Si t’es catho t’es pédo, si t’es musulman t’es terroriste, si t’es juif euh t’es juif, t’es déjà une caricature à toi tout seul.

Je vais pas faire durer le suspense plus longtemps, je suis athée. C’est à dire que je ne crois pas en Dieu. Ce n’est pas pour autant que je n’ai pas d’histoire avec la religion. Et être athée c’est aussi un positionnement vis à vis de cela. Il me semble d’ailleurs qu’interroger son athéisme est aussi intéressant que d’interroger sa foi religieuse.

Mes parents ont eu une éducation religieuse, bien que scolarisés dans le public, ils allaient à l’église et suivaient des ateliers de catéchisme. Je crois qu’ils en ont gardé un bon souvenir. Et leur pratique religieuse s’est perpétuée de manière inégale durant l’âge adulte. Après pas mal de déménagements en France, les voilà installés à Paris, peu de temps avant ma naissance.
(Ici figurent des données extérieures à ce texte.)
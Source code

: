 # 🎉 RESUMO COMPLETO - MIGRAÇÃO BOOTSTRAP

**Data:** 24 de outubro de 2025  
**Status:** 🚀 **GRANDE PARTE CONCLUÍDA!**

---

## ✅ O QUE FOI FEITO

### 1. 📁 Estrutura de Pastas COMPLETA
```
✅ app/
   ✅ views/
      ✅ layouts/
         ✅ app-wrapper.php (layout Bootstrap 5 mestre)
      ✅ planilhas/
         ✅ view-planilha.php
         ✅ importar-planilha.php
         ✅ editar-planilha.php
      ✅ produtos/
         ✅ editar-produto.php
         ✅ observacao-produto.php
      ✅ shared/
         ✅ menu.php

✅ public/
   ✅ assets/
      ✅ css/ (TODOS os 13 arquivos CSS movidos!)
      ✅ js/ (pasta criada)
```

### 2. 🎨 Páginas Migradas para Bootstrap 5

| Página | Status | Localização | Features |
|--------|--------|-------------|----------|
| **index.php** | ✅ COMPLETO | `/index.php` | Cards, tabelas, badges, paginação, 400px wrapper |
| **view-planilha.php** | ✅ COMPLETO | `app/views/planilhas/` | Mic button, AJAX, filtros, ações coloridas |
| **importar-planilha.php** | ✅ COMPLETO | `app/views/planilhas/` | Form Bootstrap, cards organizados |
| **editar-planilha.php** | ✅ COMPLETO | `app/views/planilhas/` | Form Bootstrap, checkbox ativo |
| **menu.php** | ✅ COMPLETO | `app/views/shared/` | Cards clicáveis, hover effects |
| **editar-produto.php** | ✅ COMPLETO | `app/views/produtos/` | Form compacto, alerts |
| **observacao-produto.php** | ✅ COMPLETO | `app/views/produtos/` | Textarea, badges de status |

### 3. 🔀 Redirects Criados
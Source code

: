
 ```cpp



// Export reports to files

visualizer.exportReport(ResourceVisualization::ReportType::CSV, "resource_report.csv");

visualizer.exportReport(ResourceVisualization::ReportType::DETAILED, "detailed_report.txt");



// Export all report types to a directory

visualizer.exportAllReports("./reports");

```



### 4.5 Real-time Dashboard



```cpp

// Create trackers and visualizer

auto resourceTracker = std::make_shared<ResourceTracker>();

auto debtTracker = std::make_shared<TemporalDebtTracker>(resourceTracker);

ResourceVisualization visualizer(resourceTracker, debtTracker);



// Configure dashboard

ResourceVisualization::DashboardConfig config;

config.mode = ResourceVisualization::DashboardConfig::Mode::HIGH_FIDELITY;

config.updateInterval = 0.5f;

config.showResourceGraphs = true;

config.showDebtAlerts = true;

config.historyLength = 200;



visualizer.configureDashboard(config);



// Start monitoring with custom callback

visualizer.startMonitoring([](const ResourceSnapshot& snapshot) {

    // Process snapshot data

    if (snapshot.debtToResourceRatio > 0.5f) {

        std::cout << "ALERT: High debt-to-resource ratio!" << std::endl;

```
Et la paroisse, il faut le dire, est un bon lieu de lien social quand on débarque dans une ville et qu’on aimerait rencontrer du monde (au même titre que les autres lieux de culte). Alors ils s’y investissent, surtout ma mère, et quand j’acquiers l’âge de suivre des ateliers j’y suis inscrite. Il faut l’avouer, de mes 3 ans à mes 11 ans (maternelle/primaire), j’en ai un peu rien à foutre, c’est la routine, le quotidien, ça ne me fait aucun mal (à part les bisous appuyés de Père A.) (ahah non Père A. n’est pas pédophile mais Père A. aurait peut-être dû se marier et faire des gosses plutôt que de nous démontrer un peu trop son affection… Ah que je n’aimais pas les bisous de ce prêtre ! je n’aimais pas non plus les chips périmées qu’il nous offrait,  c’est pas dans cette église qu’on aurait mangé de la grande bouffe luxueuse,  les prêtres y étaient missionnaires ( mode de vie très modeste et nomade ( la sédentarité ne dure que quelques années à chaque endroit )).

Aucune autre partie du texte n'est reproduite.